*TASK DIRECTIONS*: Restate the records below word for word.

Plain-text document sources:

-- -- --

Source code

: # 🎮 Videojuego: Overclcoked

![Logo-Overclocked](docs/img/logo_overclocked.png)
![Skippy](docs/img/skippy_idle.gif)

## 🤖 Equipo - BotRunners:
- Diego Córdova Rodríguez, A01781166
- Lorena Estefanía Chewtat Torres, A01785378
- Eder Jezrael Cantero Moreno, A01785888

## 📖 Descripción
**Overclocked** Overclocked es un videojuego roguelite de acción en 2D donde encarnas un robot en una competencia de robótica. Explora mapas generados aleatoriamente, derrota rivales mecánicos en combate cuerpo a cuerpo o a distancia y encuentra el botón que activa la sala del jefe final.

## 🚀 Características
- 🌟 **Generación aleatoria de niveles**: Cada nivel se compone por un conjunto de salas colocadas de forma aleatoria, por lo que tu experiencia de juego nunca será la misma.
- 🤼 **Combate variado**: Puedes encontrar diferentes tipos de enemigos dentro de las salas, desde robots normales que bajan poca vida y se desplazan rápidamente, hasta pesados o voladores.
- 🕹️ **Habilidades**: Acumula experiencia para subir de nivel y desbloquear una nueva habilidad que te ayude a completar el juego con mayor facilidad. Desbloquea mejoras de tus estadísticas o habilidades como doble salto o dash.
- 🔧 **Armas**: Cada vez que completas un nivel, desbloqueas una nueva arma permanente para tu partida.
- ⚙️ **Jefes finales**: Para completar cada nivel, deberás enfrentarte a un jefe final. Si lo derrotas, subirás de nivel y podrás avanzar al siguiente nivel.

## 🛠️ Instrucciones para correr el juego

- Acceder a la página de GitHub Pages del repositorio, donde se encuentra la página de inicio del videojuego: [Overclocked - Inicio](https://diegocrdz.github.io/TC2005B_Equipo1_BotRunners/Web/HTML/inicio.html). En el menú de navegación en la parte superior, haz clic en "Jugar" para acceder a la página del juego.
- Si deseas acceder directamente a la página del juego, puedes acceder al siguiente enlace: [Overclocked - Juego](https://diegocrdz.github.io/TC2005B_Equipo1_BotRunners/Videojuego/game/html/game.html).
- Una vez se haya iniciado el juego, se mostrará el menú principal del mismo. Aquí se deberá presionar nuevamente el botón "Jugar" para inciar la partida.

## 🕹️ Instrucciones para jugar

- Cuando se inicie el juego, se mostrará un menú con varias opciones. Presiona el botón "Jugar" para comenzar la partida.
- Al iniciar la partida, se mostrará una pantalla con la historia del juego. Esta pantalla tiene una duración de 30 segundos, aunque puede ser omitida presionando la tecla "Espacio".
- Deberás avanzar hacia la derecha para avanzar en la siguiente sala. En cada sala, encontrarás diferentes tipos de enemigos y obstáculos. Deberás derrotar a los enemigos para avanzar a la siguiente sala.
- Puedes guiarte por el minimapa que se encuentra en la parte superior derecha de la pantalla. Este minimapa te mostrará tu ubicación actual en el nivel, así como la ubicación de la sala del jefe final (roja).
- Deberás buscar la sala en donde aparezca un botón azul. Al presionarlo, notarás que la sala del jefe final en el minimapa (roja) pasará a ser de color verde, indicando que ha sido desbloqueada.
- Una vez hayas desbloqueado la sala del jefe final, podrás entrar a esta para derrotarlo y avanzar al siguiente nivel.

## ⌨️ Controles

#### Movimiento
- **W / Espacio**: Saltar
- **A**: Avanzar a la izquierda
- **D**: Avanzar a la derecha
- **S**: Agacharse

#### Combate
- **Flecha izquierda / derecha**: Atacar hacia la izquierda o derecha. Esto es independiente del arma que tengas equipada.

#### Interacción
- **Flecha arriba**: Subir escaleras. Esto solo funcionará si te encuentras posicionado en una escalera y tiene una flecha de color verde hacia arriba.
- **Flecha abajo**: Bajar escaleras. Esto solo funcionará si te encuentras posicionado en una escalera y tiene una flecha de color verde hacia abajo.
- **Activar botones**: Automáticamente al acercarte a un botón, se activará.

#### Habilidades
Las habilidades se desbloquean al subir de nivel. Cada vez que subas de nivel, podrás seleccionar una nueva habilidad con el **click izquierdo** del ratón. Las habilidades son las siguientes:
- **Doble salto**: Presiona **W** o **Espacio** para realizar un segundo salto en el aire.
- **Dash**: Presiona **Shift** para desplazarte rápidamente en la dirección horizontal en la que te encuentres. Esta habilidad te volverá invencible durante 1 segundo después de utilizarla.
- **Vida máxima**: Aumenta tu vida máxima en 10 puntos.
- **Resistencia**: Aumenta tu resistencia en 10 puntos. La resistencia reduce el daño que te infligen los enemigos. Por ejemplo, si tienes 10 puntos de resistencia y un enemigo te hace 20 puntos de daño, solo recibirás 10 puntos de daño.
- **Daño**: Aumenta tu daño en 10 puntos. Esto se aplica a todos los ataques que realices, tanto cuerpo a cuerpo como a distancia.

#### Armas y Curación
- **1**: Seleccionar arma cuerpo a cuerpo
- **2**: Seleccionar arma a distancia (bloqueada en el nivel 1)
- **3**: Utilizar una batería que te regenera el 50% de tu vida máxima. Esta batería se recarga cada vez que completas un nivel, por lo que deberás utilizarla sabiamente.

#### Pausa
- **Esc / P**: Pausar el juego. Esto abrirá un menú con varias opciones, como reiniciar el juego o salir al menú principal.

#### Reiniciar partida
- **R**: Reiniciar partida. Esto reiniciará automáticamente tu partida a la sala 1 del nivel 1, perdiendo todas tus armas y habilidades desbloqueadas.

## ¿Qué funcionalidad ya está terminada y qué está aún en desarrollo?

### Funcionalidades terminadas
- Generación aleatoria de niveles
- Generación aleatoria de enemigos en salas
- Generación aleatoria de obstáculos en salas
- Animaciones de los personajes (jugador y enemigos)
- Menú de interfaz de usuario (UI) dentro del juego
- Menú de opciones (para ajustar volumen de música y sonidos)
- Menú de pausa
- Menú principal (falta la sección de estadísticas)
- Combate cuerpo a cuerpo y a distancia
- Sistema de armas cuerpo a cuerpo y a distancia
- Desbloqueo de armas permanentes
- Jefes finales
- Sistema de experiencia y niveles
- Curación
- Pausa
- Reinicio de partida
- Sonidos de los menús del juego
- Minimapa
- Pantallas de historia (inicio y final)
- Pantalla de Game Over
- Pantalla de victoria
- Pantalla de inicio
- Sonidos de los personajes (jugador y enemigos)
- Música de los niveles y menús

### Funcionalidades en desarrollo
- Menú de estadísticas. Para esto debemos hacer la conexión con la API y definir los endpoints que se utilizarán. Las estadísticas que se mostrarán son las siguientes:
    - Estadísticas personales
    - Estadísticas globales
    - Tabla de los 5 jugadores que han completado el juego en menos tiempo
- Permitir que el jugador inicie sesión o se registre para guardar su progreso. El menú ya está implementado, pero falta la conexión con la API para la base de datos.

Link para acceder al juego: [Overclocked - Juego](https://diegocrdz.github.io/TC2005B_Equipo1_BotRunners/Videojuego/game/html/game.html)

-- -- --

*EXERCISE OUTPUT*:
Source code

: # 🎮 Videojuego: Overclcoked

![Logo-Overclocked](docs/img/logo_overclocked.png)
![Skippy](docs/img/skippy_idle.gif)

## 🤖 Equipo - BotRunners:
- Diego Córdova Rodríguez, A01781166
- Lorena Estefanía Chewtat Torres, A01785378
- Eder Jezrael Cantero Moreno, A01785888

## 📖 Descripción
**Overclocked** Overclocked es un videojuego roguelite de acción en 2D donde encarnas un robot en una competencia de robótica. Explora mapas generados aleatoriamente, derrota rivales mecánicos en combate cuerpo a cuerpo o a distancia y encuentra el botón que activa la sala del jefe final.

## 🚀 Características
- 🌟 **Generación aleatoria de niveles**: Cada nivel se compone por un conjunto de salas colocadas de forma aleatoria, por lo que tu experiencia de juego nunca será la misma.
- 🤼 **Combate variado**: Puedes encontrar diferentes tipos de enemigos dentro de las salas, desde robots normales que bajan poca vida y se desplazan rápidamente, hasta pesados o voladores.
- 🕹️ **Habilidades**: Acumula experiencia para subir de nivel y desbloquear una nueva habilidad que te ayude a completar el juego con mayor facilidad. Desbloquea mejoras de tus estadísticas o habilidades como doble salto o dash.
- 🔧 **Armas**: Cada vez que completas un nivel, desbloqueas una nueva arma permanente para tu partida.
- ⚙️ **Jefes finales**: Para completar cada nivel, deberás enfrentarte a un jefe final. Si lo derrotas, subirás de nivel y podrás avanzar al siguiente nivel.

## 🛠️ Instrucciones para correr el juego

- Acceder a la página de GitHub Pages del repositorio, donde se encuentra la página de inicio del videojuego: [Overclocked - Inicio](https://diegocrdz.github.io/TC2005B_Equipo1_BotRunners/Web/HTML/inicio.html). En el menú de navegación en la parte superior, haz clic en "Jugar" para acceder a la página del juego.
- Si deseas acceder directamente a la página del juego, puedes acceder al siguiente enlace: [Overclocked - Juego](https://diegocrdz.github.io/TC2005B_Equipo1_BotRunners/Videojuego/game/html/game.html).
- Una vez se haya iniciado el juego, se mostrará el menú principal del mismo. Aquí se deberá presionar nuevamente el botón "Jugar" para inciar la partida.

## 🕹️ Instrucciones para jugar

- Cuando se inicie el juego, se mostrará un menú con varias opciones. Presiona el botón "Jugar" para comenzar la partida.
- Al iniciar la partida, se mostrará una pantalla con la historia del juego. Esta pantalla tiene una duración de 30 segundos, aunque puede ser omitida presionando la tecla "Espacio".
- Deberás avanzar hacia la derecha para avanzar en la siguiente sala. En cada sala, encontrarás diferentes tipos de enemigos y obstáculos. Deberás derrotar a los enemigos para avanzar a la siguiente sala.
- Puedes guiarte por el minimapa que se encuentra en la parte superior derecha de la pantalla. Este minimapa te mostrará tu ubicación actual en el nivel, así como la ubicación de la sala del jefe final (roja).
- Deberás buscar la sala en donde aparezca un botón azul. Al presionarlo, notarás que la sala del jefe final en el minimapa (roja) pasará a ser de color verde, indicando que ha sido desbloqueada.
- Una vez hayas desbloqueado la sala del jefe final, podrás entrar a esta para derrotarlo y avanzar al siguiente nivel.

## ⌨️ Controles

#### Movimiento
- **W / Espacio**: Saltar
- **A**: Avanzar a la izquierda
- **D**: Avanzar a la derecha
- **S**: Agacharse

#### Combate
- **Flecha izquierda / derecha**: Atacar hacia la izquierda o derecha. Esto es independiente del arma que tengas equipada.

#### Interacción
- **Flecha arriba**: Subir escaleras. Esto solo funcionará si te encuentras posicionado en una escalera y tiene una flecha de color verde hacia arriba.
- **Flecha abajo**: Bajar escaleras. Esto solo funcionará si te encuentras posicionado en una escalera y tiene una flecha de color verde hacia abajo.
- **Activar botones**: Automáticamente al acercarte a un botón, se activará.

#### Habilidades
Las habilidades se desbloquean al subir de nivel. Cada vez que subas de nivel, podrás seleccionar una nueva habilidad con el **click izquierdo** del ratón. Las habilidades son las siguientes:
- **Doble salto**: Presiona **W** o **Espacio** para realizar un segundo salto en el aire.
- **Dash**: Presiona **Shift** para desplazarte rápidamente en la dirección horizontal en la que te encuentres. Esta habilidad te volverá invencible durante 1 segundo después de utilizarla.
- **Vida máxima**: Aumenta tu vida máxima en 10 puntos.
- **Resistencia**: Aumenta tu resistencia en 10 puntos. La resistencia reduce el daño que te infligen los enemigos. Por ejemplo, si tienes 10 puntos de resistencia y un enemigo te hace 20 puntos de daño, solo recibirás 10 puntos de daño.
- **Daño**: Aumenta tu daño en 10 puntos. Esto se aplica a todos los ataques que realices, tanto cuerpo a cuerpo como a distancia.

#### Armas y Curación
- **1**: Seleccionar arma cuerpo a cuerpo
- **2**: Seleccionar arma a distancia (bloqueada en el nivel 1)
- **3**: Utilizar una batería que te regenera el 50% de tu vida máxima. Esta batería se recarga cada vez que completas un nivel, por lo que deberás utilizarla sabiamente.

#### Pausa
- **Esc / P**: Pausar el juego. Esto abrirá un menú con varias opciones, como reiniciar el juego o salir al menú principal.

#### Reiniciar partida
- **R**: Reiniciar partida. Esto reiniciará automáticamente tu partida a la sala 1 del nivel 1, perdiendo todas tus armas y habilidades desbloqueadas.

## ¿Qué funcionalidad ya está terminada y qué está aún en desarrollo?

### Funcionalidades terminadas
- Generación aleatoria de niveles
- Generación aleatoria de enemigos en salas
- Generación aleatoria de obstáculos en salas
- Animaciones de los personajes (jugador y enemigos)
- Menú de interfaz de usuario (UI) dentro del juego
- Menú de opciones (para ajustar volumen de música y sonidos)
- Menú de pausa
- Menú principal (falta la sección de estadísticas)
- Combate cuerpo a cuerpo y a distancia
- Sistema de armas cuerpo a cuerpo y a distancia
- Desbloqueo de armas permanentes
- Jefes finales
- Sistema de experiencia y niveles
- Curación
- Pausa
- Reinicio de partida
- Sonidos de los menús del juego
- Minimapa
- Pantallas de historia (inicio y final)
- Pantalla de Game Over
- Pantalla de victoria
- Pantalla de inicio
- Sonidos de los personajes (jugador y enemigos)
- Música de los niveles y menús

### Funcionalidades en desarrollo
- Menú de estadísticas. Para esto debemos hacer la conexión con la API y definir los endpoints que se utilizarán. Las estadísticas que se mostrarán son las siguientes:
    - Estadísticas personales
    - Estadísticas globales
    - Tabla de los 5 jugadores que han completado el juego en menos tiempo
- Permitir que el jugador inicie sesión o se registre para guardar su progreso. El menú ya está implementado, pero falta la conexión con la API para la base de datos.

Link para acceder al juego: [Overclocked - Juego](https://diegocrdz.github.io/TC2005B_Equipo1_BotRunners/Videojuego/game/html/game.html)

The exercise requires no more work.